## [How to complete this task]
Below is a listing. Gather each line of it that contains "props".

## [Extracted entries]
________________________________________

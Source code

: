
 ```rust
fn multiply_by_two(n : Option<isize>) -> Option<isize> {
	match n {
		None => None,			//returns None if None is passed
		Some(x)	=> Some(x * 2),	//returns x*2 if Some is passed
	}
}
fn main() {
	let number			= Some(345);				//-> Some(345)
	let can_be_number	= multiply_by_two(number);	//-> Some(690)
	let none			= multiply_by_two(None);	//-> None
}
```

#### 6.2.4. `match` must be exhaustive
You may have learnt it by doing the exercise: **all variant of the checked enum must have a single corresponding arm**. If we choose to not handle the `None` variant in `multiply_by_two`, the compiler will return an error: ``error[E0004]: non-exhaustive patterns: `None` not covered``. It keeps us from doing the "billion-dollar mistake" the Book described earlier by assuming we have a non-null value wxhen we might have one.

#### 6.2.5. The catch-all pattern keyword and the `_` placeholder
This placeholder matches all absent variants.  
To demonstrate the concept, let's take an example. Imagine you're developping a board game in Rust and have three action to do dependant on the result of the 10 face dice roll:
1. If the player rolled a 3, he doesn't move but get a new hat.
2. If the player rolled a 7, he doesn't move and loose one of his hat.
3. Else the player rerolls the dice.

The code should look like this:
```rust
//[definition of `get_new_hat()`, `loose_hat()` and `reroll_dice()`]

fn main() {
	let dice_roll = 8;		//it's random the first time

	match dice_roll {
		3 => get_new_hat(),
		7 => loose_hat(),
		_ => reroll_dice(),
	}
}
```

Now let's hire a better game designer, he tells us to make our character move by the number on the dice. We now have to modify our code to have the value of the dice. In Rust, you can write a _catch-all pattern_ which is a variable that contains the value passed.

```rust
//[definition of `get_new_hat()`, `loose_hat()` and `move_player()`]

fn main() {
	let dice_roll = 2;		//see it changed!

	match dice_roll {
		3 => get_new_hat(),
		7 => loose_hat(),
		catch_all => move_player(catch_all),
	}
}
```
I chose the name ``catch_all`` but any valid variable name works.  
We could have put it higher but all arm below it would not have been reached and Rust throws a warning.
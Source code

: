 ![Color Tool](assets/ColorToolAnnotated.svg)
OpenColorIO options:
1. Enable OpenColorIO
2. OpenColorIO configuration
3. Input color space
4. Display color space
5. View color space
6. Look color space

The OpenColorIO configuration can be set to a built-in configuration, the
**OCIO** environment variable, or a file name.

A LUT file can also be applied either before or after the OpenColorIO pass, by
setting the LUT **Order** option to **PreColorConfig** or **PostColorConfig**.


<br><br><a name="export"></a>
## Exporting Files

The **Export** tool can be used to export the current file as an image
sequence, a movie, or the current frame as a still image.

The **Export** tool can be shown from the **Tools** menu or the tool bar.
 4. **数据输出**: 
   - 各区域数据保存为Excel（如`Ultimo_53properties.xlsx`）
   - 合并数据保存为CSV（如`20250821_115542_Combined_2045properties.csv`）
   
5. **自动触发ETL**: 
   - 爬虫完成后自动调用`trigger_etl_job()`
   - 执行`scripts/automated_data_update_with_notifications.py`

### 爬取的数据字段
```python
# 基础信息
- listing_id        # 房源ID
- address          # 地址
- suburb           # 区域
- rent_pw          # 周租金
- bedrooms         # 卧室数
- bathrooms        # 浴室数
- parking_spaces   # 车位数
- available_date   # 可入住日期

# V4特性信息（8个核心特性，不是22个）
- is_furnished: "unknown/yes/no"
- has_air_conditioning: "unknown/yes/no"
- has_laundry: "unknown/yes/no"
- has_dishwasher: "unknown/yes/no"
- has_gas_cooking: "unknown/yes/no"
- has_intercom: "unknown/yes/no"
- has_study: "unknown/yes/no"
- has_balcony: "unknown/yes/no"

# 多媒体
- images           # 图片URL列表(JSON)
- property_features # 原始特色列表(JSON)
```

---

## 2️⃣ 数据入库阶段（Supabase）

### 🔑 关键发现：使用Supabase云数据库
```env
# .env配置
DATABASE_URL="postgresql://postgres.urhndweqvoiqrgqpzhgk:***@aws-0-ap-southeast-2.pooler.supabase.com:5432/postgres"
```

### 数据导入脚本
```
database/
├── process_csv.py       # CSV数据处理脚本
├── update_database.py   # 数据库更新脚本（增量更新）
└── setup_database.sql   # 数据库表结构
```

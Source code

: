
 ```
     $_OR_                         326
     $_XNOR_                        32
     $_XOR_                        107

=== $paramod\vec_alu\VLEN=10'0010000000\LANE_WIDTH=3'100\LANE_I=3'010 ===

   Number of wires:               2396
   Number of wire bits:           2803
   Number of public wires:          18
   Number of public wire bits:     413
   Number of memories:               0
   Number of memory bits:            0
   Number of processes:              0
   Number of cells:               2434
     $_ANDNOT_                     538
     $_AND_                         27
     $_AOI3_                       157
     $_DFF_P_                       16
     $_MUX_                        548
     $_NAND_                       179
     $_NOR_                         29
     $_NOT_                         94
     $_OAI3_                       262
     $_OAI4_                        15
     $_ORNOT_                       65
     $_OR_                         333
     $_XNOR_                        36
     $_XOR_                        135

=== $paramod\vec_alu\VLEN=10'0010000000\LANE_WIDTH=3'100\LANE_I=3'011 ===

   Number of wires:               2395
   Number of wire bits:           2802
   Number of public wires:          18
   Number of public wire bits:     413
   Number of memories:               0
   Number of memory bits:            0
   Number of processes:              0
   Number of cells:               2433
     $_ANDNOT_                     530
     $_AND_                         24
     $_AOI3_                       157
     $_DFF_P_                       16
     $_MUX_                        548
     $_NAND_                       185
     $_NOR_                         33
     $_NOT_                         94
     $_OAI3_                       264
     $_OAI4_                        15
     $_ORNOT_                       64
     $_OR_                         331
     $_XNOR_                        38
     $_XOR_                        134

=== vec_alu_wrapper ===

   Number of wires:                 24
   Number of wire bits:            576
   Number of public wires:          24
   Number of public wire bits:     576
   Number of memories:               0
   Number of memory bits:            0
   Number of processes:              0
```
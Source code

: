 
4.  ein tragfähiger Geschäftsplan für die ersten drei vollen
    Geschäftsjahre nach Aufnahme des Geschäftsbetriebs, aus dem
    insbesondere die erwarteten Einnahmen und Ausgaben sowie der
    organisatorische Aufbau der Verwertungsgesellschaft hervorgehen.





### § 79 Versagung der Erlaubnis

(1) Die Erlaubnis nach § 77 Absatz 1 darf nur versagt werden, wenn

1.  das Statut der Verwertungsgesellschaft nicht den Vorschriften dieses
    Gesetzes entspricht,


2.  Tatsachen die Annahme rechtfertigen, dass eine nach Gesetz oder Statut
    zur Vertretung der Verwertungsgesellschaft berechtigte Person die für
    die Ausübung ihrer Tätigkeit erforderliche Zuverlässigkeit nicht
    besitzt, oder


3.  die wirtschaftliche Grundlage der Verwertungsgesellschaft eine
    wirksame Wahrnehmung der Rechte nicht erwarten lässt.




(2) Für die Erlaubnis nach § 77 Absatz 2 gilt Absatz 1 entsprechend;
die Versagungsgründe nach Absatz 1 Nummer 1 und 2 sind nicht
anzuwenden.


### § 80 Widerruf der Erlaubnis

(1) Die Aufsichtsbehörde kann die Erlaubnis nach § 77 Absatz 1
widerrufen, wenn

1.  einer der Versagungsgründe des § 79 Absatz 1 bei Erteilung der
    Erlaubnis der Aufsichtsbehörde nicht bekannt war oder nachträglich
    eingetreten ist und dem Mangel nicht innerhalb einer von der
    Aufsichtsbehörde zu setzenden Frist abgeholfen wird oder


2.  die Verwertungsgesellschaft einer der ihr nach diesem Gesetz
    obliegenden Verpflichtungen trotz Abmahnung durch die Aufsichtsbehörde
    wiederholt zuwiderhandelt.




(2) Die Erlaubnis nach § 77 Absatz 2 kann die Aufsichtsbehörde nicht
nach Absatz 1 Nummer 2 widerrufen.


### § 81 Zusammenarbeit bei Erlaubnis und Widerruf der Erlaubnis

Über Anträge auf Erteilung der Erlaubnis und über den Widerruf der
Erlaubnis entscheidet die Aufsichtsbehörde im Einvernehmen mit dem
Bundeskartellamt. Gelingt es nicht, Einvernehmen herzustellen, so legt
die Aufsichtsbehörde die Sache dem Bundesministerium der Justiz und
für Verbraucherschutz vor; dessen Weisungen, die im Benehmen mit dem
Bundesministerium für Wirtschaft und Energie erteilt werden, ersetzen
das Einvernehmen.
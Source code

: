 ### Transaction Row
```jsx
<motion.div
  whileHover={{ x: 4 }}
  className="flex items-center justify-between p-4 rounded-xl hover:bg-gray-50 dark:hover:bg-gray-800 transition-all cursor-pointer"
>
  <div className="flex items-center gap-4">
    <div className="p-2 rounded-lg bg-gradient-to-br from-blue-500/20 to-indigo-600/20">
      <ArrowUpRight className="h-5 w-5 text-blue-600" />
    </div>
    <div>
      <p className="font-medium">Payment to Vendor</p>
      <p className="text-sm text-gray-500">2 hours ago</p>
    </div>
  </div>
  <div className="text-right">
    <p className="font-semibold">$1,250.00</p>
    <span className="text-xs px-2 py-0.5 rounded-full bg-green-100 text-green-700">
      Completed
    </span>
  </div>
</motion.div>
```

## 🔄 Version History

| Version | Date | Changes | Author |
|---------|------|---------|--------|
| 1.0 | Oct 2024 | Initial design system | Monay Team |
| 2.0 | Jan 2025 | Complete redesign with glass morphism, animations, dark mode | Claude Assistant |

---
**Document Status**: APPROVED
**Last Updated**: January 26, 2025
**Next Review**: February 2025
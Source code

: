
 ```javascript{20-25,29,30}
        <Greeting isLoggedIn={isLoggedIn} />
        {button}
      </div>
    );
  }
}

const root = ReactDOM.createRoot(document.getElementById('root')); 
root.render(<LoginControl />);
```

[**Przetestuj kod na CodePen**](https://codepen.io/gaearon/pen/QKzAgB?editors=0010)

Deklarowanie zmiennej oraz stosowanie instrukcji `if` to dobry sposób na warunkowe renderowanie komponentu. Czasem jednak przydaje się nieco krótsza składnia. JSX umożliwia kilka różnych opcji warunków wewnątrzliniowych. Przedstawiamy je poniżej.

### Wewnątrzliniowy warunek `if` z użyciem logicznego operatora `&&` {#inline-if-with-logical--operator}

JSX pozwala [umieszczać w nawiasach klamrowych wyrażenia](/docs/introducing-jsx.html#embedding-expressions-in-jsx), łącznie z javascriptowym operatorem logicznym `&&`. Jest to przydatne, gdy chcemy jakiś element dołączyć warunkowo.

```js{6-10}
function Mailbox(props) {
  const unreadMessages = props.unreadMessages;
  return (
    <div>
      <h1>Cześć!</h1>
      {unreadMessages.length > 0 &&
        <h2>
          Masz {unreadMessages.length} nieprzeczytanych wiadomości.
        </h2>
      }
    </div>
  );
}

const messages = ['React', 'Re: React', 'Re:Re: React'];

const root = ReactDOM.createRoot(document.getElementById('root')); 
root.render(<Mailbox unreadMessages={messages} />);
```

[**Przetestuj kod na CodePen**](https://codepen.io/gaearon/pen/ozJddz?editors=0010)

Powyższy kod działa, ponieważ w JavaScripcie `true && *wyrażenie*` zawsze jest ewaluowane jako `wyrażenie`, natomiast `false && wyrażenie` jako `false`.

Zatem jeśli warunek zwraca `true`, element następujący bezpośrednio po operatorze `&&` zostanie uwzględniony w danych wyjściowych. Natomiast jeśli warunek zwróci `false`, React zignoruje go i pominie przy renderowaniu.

________________________________________

## [Answer for this exercise]
function Mailbox(props) {
  const unreadMessages = props.unreadMessages;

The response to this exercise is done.